The protests appear to have largely gone smoothly throughout the morning, although at least one arrest has been reported in Jackson, Mississippi, where a protester was reportedly arrested for trespassing on the property of a McDonald's where there were demonstrations occurring.
“It’s going to get bigger and bigger until they finally give us what we deserve or close down,” said Jorel Ware, a McDonald’s worker who has been involved in the Fight for $15 campaign since nearly the beginning. “The money we deserve, or close down. One or the other’s going to have to happen.”
Ware, 34, works at one of the McDonald’s restaurants affected by the company’s recent wage hike, which raised base pay for employees at McDonald’s-owned restaurants to $1 above local minimum wages. He described the hike as “clearly a PR stunt” aimed at deflecting the negative attention Fight for $15 has brought to the company’s labor practices.
“We want $15 and a union,” he said. “That dollar raise is nothing. It won’t pull us out of poverty, so whatever.”
In a statement provided to Al Jazeera two days before the April 15 protest, McDonald’s USA said it “respects the rights of our employees whether or not to join a union” and described its wage hike as “an important and meaningful first step as we continue to look at opportunities that will make a difference for employees.”
Workers in other industries who attended the protests said that the problems fast-food workers face reflect issues in the larger U.S. economy. Chris Brandt, 71, an adjunct poetry teacher at Fordham University, said “adjuncts are the fast-food workers of higher education.”
“We are underpaid. We can’t make a living teaching at one school, so we have to have other jobs,” he said. “I get paid $3,800 per course and can only teach four courses per year. That’s not enough.”
As the campaign has garnered more attention, new support has come from outside the labor movement as well. Racial justice organizations were early supporters of the campaign, and several of the attendees at the New York rally wore sweatshirts emblazoned with the slogans “Black lives matter” and “Hands up, don’t shoot” — references to the racial justice campaign that emerged out of Ferguson, Missouri, where a white police officer shot and killed an unarmed black teen in August 2014. Environmental groups, including the Sierra Club and 350.org, also indicated their support online.
Internationally, protest sites included Brazil, Ireland, and Nepal.

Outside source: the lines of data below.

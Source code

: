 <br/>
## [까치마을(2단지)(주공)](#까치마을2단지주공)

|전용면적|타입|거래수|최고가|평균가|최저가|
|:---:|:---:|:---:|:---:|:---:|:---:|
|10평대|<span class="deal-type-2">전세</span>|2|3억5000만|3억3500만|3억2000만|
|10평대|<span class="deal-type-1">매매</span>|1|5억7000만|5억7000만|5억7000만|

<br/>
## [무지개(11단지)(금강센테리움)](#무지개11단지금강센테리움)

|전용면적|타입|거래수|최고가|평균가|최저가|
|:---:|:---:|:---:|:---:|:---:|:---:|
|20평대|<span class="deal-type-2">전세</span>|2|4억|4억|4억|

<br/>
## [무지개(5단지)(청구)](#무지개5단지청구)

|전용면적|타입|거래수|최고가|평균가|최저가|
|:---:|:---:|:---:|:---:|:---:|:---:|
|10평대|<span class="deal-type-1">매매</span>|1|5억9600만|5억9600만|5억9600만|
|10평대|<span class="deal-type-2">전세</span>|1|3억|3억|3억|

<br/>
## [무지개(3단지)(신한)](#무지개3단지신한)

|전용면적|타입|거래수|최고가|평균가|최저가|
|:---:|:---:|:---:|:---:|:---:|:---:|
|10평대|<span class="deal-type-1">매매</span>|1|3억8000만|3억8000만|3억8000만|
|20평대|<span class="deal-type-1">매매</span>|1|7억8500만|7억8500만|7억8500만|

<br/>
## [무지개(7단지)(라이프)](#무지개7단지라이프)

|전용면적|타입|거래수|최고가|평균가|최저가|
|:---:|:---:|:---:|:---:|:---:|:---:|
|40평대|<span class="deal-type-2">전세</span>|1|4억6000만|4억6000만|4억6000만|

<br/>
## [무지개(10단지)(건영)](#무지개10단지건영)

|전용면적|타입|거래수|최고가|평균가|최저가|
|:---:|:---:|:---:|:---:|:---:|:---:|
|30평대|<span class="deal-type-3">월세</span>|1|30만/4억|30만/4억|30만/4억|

Brandt, who said he attended protests during the civil rights era and the Vietnam War, said, “It’s all the same fight.”
“This is part and parcel of environmental, anti-nuclear, anti-war,” he said. “All of that stuff is all the same fight. The economic part of it, police shootings — it’s all the same thing. And if we don’t have the kind of solidarity where we’re willing to join with each other, we’re not going to win this fight.”
Veundja Katuuo, a 29-year-old yoga instructor, said the low-wage economy “affects each and every one of us.”
“When you talk about civility and the foundation for families and providers for whom this is their career and their livelihood, how can you not feel?” she said. “How does that not affect you?”